Investment Question

DCLonghorn

1,000+ Posts
I've paid off all of my debt, except student loan, and I have an extra $600 a month to invest and I'm wondering whether it would be best to: 1) increase my 401K contribution at work; 2) place in a money market account; 3) contribute to a Roth IRA; or 4) combo of the previous? My wife and I will be buying a house this springs so I will need some liquidity. Thanks in advance.
 
have you maxed out your match on your 401(k)? After that I would do a combo of building a cash stash of 3-6 months of expenses and contributing to a roth.
 
Considering all of your needs are taken care of, here's the things I would put money into (or split depending on the needs and limits going down the list):

1. If you know how much you'll need during house purchase time, put some in a money market or other 'high yield' savings account to have it set aside and easily available.
2. Emergency fund: 3-6 months of expenses depending on what you are comfortable having around. If you feel your income is very secure, a lower amount is OK. This would be a money market or other 'high yield' savings account so you have fast access to it. You could use anything you have left over from #1 to jumpstart this.
3. 401k up to the employer match %.
4. If the student loan interest % is high, I would start paying more towards that here. Other high interest debt would also go here (which you don't have).
5. IRA (traditional or Roth, depending on your circumstances and expectations).
7. A mix of: 1)if 401k investment options are decent, contribute more; 2)other debt. Student loan, mortgage (when that comes up), etc.; 3)other savings and investments.
 
Any suggestions on a Money Market Account...Ally perhaps? Should I go local or is it pretty easy to access the account by transfering from money market to personal checking?
 
Ally offers some great products.

We have a cd and savings account with them.

hookem.gif
 
DC, I'm no expert, but you can look for student loan companies with the best perks (rate reductions for direct deposit and on time payments). If all of your loans are consolidated, you may be stuck because, as I understand, your current company is under no obligation to sell your loans to a new company. UHEAA current holds my loans. One thing to consider, and again I don't claim complete understanding, is that student loans dissapear if you die. Therefore, they work a little like life insurance. If you pay them off and die, you don't get that money back. At your rate, though, that's a pretty expensive life insurance policy.

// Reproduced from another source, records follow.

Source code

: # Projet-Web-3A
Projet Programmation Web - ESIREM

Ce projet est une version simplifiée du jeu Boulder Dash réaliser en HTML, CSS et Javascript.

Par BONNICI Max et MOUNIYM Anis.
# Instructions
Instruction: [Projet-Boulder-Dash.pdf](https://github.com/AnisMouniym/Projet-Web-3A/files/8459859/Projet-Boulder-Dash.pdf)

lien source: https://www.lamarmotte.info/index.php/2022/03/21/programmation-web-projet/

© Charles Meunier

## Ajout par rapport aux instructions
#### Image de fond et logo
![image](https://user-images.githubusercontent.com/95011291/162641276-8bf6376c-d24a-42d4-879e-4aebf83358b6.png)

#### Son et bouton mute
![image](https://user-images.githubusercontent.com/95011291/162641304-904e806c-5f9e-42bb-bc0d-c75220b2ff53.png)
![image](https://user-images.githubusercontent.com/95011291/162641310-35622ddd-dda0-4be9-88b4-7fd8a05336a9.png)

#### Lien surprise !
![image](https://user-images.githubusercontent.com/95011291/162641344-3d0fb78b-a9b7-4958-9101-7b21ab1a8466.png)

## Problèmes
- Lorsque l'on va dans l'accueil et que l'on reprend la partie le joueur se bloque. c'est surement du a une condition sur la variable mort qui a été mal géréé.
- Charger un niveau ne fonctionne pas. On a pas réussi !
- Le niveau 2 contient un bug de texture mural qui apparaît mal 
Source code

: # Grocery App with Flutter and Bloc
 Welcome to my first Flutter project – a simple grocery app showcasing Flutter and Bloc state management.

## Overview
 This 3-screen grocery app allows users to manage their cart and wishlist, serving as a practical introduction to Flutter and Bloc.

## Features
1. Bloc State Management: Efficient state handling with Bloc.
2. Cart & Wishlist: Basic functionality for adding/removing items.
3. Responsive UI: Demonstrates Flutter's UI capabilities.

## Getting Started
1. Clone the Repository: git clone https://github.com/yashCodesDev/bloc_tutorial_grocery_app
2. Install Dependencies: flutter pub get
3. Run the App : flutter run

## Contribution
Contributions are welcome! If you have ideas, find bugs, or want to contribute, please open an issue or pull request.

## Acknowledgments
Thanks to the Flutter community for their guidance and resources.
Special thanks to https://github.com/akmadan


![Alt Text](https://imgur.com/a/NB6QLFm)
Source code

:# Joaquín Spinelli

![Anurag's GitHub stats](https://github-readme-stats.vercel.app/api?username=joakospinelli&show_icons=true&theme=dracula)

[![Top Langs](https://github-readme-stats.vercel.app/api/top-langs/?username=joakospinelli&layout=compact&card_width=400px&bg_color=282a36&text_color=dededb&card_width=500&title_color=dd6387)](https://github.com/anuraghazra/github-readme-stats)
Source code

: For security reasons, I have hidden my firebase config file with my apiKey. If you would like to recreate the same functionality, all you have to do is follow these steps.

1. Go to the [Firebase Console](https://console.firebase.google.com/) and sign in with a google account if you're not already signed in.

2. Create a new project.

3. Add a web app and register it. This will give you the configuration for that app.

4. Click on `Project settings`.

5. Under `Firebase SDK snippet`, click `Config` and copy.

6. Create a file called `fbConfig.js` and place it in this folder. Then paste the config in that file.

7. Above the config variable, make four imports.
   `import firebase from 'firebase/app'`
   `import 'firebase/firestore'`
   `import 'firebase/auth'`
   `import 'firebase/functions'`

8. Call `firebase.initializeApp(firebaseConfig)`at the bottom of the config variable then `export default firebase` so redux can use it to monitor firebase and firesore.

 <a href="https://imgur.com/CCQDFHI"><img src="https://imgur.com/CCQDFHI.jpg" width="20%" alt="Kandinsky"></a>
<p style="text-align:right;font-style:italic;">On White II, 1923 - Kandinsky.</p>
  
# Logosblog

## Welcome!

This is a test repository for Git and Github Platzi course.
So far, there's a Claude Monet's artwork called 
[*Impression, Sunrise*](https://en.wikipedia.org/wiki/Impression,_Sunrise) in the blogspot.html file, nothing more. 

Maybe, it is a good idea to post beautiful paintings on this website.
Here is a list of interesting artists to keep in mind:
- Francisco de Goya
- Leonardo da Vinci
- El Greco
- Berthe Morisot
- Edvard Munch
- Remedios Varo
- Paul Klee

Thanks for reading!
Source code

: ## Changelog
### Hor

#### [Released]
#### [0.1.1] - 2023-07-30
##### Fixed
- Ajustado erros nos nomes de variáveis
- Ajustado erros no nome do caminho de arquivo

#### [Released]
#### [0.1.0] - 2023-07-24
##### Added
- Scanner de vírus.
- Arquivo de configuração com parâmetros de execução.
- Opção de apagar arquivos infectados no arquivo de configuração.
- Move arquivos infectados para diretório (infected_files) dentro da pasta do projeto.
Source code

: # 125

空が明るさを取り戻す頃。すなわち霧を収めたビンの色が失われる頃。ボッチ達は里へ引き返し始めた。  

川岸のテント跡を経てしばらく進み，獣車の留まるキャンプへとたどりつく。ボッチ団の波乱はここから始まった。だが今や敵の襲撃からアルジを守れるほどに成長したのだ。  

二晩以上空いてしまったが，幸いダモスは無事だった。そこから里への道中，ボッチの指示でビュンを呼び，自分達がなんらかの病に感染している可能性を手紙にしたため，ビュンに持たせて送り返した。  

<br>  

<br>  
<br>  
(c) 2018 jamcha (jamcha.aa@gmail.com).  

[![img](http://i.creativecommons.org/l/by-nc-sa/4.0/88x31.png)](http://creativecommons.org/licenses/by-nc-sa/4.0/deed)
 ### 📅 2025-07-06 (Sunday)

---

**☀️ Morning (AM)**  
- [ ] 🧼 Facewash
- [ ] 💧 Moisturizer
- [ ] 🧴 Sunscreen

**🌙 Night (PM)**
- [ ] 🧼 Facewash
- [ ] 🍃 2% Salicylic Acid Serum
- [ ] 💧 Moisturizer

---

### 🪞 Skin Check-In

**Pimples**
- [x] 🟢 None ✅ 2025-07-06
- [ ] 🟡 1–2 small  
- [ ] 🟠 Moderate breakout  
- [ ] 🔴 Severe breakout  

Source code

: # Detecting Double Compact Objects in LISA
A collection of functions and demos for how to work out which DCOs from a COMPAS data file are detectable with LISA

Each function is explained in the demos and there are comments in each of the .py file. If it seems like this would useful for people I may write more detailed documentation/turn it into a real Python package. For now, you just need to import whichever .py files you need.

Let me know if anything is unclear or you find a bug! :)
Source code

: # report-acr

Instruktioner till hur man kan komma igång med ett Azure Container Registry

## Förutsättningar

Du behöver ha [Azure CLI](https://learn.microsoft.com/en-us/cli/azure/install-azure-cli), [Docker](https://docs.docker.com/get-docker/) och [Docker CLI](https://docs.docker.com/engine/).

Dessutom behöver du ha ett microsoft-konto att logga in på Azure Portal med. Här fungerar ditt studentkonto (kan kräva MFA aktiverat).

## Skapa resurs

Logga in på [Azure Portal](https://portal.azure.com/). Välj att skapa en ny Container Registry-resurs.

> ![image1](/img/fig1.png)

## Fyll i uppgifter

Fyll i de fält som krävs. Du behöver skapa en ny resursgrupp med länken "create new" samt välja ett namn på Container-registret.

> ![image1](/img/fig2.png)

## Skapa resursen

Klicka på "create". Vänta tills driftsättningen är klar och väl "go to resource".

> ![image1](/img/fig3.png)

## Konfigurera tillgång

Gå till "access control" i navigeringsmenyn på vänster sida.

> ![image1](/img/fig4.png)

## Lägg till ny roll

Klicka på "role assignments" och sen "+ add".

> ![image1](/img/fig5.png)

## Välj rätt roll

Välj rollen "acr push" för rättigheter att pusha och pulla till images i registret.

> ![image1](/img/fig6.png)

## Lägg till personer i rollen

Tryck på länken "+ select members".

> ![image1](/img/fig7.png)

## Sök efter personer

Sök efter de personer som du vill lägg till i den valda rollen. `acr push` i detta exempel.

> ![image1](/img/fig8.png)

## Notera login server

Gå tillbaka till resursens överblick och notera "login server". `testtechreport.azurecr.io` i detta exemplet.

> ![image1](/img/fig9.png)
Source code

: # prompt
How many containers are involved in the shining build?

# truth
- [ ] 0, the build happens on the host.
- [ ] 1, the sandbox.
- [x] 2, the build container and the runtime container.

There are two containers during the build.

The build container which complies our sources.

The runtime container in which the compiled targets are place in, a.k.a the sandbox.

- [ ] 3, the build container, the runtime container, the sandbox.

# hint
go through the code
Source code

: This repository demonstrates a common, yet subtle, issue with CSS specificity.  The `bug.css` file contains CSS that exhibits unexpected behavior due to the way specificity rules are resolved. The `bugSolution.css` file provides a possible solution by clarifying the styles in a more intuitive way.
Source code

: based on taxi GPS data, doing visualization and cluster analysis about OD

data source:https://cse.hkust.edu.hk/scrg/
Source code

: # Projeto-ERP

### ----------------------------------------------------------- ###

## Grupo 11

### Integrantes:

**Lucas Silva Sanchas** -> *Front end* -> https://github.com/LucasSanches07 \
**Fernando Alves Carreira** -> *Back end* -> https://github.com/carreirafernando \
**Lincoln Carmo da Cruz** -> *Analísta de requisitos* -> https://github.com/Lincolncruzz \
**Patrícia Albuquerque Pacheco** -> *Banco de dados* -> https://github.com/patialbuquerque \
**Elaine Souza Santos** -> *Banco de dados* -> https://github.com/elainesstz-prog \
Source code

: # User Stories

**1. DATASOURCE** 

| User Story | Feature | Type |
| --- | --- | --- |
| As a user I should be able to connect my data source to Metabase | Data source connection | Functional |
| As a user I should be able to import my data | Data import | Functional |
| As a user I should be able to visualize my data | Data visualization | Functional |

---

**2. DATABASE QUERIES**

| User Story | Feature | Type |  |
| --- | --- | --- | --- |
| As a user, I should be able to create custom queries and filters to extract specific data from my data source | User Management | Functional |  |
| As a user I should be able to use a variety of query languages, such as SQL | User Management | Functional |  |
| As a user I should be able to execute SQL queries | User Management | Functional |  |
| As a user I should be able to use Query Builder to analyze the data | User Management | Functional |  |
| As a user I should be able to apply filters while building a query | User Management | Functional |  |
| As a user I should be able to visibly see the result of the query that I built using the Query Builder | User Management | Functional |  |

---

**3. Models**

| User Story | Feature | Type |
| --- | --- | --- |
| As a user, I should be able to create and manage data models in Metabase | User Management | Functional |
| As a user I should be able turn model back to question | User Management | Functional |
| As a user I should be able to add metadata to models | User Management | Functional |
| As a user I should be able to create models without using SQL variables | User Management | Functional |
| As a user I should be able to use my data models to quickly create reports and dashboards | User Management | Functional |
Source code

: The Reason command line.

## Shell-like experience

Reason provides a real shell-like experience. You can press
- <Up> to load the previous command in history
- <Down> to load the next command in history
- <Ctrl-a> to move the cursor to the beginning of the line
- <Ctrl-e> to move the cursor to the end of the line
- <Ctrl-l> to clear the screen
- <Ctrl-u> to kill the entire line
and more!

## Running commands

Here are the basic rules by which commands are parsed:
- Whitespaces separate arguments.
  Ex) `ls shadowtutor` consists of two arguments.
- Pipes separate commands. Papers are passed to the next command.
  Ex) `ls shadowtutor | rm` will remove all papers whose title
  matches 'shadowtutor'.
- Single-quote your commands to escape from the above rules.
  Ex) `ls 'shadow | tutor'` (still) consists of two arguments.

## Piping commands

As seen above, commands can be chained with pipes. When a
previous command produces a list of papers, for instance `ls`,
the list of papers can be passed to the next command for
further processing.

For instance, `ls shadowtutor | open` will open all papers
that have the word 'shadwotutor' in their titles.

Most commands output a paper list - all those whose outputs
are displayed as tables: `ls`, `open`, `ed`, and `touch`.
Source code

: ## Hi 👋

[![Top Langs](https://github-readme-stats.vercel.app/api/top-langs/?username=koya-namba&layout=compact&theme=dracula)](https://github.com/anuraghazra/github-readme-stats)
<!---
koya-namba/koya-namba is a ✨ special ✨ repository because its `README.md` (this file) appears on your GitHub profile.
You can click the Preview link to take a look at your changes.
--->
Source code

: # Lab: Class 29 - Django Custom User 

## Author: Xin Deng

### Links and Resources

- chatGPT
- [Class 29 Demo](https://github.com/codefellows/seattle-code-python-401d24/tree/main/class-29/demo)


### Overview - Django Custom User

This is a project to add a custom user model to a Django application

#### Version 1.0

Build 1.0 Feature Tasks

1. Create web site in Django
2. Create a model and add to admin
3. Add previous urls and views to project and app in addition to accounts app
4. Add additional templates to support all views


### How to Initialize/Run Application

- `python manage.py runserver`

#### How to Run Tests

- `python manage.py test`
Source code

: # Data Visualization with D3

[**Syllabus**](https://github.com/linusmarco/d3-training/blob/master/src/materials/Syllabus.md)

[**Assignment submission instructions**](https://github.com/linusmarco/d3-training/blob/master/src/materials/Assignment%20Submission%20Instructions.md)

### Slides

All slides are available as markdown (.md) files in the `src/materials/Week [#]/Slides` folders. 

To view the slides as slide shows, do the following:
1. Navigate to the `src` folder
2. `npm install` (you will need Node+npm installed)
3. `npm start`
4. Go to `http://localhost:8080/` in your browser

To keep stress levels down, I think I would keep as much money liquid as possible through the move. There are always surprise expenses with a move. When things settle down, I would start making long term commitments.
 
If I were to pay an extra $100 a month on my student loan, would this be applied to principle or interest?

What upsets me is that by the time I'm done paying off my student loan, I'll have paid more than triple the amount that I borrowed.
mad.gif
 
DC-

When you buy your house, your int. rate on that will likely be at least 5 or 6%. So, increasing your down payment on the house is that much less money you need to finance to pay it down. And having less debt to pay down for your house is equivalent to had you invested the extra money and received a 5 or 6% return on (or whatever your mortgage int. rate is).

With student loans at 7% (that is high!) I would put the majority of your extra cash to paying down student debt, increasing your down payment on the house, and just for diversity sake- using your 401k to the max. Remember, because a roth or 401k is giving you a tax break to encourage you to use it- your real return rate is a couple of points higher, plus it's just a responsible thing to do for our retirement someday.